Mehr als 300 Bundesliga-Spiele hat Streich als Freiburger Chefcoach inzwischen schon erlebt, 100 davon gewonnen. Wenn er "darüber nachdenke, dass mein Sohn mich quasi nur in dieser Funktion kennt und mittlerweile auch nicht mehr so klein ist, wird mir schon bewusst, was für eine lange Zeit zehn Jahre eigentlich sind", sagt Streich. Doch obwohl er unangreifbar erscheint, hält er den Rekord von Volker Finke für unerreichbar. "Nein", antwortete Streich im "Kicker" auf die Frage, ob 16 Jahre Trainer am Stück für ihn vorstellbar wären. Und doch wird Streich im Januar wie üblich seinen Vertrag um ein weiteres Jahr verlängern. Alles andere wäre eine große Überraschung – oder wie Streich zu sagen pflegt: brutal.

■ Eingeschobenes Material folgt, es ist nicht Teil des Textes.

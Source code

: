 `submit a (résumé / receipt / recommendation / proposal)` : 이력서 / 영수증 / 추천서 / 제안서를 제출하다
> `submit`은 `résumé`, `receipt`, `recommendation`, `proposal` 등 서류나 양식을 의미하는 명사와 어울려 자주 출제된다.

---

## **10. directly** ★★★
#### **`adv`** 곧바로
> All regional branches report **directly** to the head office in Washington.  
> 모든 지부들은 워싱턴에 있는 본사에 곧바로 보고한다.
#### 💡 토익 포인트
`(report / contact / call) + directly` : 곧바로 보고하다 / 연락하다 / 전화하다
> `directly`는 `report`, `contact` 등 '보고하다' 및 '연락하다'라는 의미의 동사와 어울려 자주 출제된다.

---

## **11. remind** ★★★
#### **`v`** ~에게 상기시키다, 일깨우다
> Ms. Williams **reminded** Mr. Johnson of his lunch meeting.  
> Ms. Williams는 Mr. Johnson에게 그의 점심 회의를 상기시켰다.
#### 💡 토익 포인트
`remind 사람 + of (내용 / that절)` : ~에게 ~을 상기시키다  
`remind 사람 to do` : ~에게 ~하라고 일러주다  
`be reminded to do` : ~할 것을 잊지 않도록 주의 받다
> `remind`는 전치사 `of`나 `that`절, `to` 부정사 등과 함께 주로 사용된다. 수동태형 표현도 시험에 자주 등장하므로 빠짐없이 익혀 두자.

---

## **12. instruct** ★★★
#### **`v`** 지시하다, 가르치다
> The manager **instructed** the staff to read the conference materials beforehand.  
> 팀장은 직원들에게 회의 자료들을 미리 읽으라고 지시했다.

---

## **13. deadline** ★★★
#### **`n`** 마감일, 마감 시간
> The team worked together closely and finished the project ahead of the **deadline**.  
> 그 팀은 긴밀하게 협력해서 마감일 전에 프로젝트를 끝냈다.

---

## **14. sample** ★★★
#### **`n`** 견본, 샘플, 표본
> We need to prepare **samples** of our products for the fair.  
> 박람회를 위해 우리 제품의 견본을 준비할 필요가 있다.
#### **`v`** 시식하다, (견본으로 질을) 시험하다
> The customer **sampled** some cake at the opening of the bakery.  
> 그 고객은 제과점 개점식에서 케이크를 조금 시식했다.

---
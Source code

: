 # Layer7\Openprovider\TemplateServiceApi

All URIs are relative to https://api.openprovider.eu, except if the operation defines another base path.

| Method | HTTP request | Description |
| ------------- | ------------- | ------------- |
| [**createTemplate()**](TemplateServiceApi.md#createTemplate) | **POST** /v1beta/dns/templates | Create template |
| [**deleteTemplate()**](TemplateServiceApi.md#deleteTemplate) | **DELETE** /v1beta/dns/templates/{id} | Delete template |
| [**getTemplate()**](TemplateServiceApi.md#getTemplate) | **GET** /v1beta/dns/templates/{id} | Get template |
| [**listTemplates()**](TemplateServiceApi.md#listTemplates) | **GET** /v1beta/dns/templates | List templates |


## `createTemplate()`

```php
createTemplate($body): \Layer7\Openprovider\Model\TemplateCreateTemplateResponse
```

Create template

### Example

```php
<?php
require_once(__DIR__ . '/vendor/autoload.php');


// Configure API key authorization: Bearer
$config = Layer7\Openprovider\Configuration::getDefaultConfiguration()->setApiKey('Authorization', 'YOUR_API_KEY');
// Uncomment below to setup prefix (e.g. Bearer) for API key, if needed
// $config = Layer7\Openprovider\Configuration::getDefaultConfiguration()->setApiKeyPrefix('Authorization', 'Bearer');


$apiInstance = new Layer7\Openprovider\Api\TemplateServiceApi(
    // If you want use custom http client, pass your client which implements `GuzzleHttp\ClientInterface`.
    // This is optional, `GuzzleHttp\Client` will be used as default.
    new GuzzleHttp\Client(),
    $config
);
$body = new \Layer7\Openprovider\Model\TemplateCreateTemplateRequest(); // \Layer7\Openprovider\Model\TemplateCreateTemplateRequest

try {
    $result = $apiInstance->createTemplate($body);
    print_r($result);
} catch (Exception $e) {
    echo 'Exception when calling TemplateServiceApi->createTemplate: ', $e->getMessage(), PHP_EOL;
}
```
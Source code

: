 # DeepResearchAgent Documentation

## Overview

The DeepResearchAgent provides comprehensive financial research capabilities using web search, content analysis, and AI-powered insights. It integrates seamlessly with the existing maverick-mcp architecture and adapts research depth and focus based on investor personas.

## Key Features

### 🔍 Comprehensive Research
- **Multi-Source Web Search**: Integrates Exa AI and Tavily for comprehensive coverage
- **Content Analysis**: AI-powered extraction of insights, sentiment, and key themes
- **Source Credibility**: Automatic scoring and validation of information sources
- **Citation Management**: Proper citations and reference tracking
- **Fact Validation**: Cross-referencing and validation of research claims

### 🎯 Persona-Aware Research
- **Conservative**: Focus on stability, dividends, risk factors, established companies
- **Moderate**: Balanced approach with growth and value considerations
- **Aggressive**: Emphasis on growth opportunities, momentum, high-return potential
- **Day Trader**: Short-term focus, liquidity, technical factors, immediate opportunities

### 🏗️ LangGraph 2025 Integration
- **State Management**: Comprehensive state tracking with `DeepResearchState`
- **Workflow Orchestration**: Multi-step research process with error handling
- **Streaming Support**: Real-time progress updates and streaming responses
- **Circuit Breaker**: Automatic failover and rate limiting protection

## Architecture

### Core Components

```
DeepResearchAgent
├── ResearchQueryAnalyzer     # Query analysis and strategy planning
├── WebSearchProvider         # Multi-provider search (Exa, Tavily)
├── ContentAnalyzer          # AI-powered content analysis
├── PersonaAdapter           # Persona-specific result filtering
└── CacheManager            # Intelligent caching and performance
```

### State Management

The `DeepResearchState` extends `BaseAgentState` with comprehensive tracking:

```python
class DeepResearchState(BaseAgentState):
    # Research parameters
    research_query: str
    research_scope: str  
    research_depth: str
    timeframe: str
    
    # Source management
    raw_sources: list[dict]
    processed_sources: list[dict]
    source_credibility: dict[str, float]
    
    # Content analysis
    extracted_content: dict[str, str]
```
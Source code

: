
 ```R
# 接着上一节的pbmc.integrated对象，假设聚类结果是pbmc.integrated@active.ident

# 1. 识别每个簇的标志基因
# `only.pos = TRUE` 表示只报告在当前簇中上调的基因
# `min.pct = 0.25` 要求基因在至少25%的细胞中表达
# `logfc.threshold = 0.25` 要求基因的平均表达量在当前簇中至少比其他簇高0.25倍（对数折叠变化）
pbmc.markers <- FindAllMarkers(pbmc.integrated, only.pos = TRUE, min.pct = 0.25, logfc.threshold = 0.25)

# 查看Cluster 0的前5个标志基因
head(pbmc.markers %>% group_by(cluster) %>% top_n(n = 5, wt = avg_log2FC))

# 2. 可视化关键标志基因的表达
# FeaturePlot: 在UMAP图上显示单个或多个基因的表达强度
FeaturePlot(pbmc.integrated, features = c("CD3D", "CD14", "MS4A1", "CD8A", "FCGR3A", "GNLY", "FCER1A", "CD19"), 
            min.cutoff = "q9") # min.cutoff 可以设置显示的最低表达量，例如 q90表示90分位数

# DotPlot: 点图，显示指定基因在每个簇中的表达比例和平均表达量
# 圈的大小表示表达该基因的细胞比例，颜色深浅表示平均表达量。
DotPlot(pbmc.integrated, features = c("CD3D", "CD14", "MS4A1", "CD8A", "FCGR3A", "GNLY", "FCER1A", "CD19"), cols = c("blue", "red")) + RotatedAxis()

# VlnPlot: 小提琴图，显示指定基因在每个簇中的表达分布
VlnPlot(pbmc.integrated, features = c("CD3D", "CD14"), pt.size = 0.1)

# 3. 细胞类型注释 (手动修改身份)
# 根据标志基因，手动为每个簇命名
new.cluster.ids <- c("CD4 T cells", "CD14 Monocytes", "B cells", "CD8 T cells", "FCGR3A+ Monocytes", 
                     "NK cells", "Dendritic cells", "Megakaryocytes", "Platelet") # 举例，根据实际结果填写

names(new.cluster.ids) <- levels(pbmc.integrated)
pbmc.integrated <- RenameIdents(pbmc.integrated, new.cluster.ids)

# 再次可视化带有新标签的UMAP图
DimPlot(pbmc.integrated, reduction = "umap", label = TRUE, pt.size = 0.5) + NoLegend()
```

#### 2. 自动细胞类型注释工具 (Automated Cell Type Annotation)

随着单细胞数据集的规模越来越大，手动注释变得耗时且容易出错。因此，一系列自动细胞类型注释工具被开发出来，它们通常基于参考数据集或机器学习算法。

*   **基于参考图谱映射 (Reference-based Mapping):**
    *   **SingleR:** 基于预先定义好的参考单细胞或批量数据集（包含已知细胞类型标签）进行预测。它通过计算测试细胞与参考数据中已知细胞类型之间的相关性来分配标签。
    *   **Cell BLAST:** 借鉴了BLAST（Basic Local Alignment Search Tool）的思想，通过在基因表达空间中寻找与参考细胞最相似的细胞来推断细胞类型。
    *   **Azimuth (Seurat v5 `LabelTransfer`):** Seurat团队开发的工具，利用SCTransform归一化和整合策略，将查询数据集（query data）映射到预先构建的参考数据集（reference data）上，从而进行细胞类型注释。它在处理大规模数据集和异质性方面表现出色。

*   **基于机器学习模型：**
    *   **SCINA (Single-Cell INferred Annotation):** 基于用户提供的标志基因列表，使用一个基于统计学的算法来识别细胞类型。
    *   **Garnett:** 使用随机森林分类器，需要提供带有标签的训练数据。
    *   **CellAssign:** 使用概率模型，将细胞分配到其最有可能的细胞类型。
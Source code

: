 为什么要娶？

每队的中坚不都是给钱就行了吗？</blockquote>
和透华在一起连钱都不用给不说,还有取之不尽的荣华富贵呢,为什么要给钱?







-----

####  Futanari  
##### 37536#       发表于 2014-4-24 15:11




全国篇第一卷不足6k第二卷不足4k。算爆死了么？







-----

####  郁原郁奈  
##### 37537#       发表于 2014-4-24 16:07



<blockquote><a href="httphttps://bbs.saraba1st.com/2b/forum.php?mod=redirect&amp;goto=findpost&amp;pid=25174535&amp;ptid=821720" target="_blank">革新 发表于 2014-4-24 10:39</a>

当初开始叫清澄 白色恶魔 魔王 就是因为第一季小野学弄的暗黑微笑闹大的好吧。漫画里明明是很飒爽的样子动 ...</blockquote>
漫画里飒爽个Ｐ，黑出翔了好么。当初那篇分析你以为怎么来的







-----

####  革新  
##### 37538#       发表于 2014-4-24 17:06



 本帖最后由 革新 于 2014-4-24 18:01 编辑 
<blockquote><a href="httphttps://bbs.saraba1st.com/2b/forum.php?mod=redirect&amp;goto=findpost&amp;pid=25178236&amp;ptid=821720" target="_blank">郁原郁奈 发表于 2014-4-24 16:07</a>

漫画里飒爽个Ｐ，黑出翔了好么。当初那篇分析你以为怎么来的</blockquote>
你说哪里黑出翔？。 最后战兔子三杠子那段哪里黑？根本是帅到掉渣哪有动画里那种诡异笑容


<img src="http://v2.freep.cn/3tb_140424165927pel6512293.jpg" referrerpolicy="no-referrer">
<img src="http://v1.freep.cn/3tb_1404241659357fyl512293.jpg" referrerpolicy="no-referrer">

Aktuelle Aussagen von Christian Streich zu seinem Jubiläum



- "Fußball gehört in Deutschland seit 1954 so dazu wie Kaffeetrinken oder Zähneputzen."
(Über die Rolle des Fußballs in der Gesellschaft)

"Ich würde am liebsten ein halbes Jahr durch Indien laufen."
(Über einen Wunsch, den er noch erleben will)

"Es scheint, dass ich ein erzkonservativer Bock bin, der von der Welt spricht und immer am gleichen Ort bleibt."
(Über sich selbst)

"Ich bin total gerne in den Bergen oder am Meer, und das ist mir dann genug All Inclusive."